Isto “devido ao medo que têm, porque se implementou dentro do sector da hotelaria o pânico”, denuncia. É que se os trabalhadores forem reclamar, ouvem ameaças dos patrões de que fecharão, pedirão a insolvência, mandarão os trabalhadores para o desemprego… E é claro que as pessoas conhecem outras situações bastante dramáticas e similares, as coisas não estão fáceis, e quando conseguem um emprego não é um verdadeiro emprego mas uma situação excepcional e precária, sem qualquer vínculo e apenas em troca de alguns euros pelo trabalho prestado, e sentem-se inseguros e acabam por ceder.

“Temos pessoas com reclamações para fazer, de feriados, de diuturnidades, e acabam por não querer reclamar, devido às ameaças que têm das entidades patronais, e o medo que se instala dentro das empresas”, confirma.

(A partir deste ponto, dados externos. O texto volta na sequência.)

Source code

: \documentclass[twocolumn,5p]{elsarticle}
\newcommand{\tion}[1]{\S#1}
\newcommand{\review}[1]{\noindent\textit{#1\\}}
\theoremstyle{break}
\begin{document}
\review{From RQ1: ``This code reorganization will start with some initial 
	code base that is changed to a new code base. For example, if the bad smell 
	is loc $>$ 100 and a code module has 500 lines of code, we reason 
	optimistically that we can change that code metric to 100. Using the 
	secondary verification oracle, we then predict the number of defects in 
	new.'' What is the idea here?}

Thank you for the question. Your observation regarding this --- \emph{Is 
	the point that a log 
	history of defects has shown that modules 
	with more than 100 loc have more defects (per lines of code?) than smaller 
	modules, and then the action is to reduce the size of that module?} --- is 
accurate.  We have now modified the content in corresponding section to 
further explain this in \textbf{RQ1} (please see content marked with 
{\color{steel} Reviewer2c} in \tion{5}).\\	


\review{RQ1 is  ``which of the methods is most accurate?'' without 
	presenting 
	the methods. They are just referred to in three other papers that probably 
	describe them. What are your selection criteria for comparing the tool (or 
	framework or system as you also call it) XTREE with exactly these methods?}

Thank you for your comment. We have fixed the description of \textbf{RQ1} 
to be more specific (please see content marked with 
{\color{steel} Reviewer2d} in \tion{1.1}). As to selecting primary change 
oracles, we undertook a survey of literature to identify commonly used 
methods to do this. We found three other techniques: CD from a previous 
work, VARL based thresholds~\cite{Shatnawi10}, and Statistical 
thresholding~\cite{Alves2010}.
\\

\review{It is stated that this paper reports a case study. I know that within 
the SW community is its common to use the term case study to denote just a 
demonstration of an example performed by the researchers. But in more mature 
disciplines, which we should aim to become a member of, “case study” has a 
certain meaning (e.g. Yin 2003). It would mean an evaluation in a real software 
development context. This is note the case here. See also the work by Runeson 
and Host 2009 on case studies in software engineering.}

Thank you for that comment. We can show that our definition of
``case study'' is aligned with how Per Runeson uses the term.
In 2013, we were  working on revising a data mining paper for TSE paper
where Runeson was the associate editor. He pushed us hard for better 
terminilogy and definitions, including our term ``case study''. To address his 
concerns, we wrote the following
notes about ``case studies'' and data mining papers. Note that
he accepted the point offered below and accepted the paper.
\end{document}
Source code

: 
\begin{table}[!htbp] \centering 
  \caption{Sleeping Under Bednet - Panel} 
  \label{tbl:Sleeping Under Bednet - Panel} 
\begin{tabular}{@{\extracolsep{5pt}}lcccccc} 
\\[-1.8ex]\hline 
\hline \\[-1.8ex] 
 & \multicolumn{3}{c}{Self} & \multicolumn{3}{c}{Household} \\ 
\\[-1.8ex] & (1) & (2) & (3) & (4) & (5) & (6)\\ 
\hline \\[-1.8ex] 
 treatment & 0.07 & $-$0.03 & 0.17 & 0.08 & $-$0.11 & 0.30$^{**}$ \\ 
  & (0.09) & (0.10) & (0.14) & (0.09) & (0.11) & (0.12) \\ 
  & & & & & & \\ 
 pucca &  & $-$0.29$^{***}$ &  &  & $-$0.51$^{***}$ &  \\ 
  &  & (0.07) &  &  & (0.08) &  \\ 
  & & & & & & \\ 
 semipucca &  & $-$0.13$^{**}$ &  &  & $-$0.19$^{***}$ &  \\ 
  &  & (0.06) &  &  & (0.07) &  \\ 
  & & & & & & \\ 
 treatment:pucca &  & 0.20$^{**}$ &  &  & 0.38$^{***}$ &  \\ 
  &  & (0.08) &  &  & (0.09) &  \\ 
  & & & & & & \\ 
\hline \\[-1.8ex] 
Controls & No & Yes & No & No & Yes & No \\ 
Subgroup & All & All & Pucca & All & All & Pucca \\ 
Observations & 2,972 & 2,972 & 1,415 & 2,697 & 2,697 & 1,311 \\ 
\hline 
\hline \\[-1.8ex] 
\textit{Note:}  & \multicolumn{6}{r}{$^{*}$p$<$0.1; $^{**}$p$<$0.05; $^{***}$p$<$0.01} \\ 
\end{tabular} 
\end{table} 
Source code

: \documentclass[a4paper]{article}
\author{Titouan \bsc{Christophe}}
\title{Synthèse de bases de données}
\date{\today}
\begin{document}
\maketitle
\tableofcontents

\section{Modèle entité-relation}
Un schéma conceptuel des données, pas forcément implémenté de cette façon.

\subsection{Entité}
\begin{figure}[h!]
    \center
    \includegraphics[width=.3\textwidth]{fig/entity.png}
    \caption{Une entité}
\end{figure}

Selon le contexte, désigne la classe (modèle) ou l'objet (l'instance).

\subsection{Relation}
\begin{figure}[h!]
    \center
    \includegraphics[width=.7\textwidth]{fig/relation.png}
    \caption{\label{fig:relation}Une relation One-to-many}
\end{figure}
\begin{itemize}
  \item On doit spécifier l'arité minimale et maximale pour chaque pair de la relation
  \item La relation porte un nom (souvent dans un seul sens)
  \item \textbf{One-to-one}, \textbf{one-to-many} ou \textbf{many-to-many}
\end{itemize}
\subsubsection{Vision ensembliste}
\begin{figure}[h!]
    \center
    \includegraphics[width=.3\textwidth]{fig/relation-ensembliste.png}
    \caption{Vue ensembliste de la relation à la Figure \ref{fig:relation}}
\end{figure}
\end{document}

Hoje houve manifestação dos trabalhadores do Regency.
Manifestação dos trabalhadores do Regency.

Adolfo Freitas faz uma leitura confrangedora para uma Madeira que já viveu a Revolução dos Cravos há muito tempo: “Há défice de liberdade. O trabalhador não se pode manifestar dentro da empresa. Inclusive há hotéis que os próprios comunicados do Sindicato, já não querem que sejam espalhados nas mesas dos refeitórios, nem das salas de convívio. Isto é uma forma de pressão. É evidente que as empresas têm de colocar à disposição dos delegados sindicais um meio para eles poderem dar a conhecer toda essa informação. O facto de não quererem que se distribua a mesma nos refeitórios ou nas salas de convívio já é, à partida, um indício daquilo que as empresas querem fazer: afastar a informação dos trabalhadores”.

Ora, um trabalhador que tem medo de lutar, é presa fácil na mão do patrão. Não reivindica, não contesta, não reclama os seus direitos, mesmo que alterem os horários, os dias de descanso, as funções. Cada vez que consente, não só vai ficando mais humilhado, como a sua situação se vai agravando.

“Se houver um trabalhador que tem um caso em tribunal, não sabe a dificuldade que é arranjar testemunhas para vir defendê-lo. Para mentir defendendo o patrão, muitos fazem-no sem medo algum. Mas para falar a verdade, infelizmente é muito difícil encontrar, dentro de uma empresa, colegas de trabalho que venham defender os outros, mesmo sabendo que eles estão inocentes. Temem as represálias que sobre eles se abaterão” – sentencia.

“Isto, só por si, já é demonstrativo do pânico que hoje se vive dentro das empresas de hotelaria. É um terrorismo social que as empresas impõem aos trabalhadores, com o medo do desemprego”.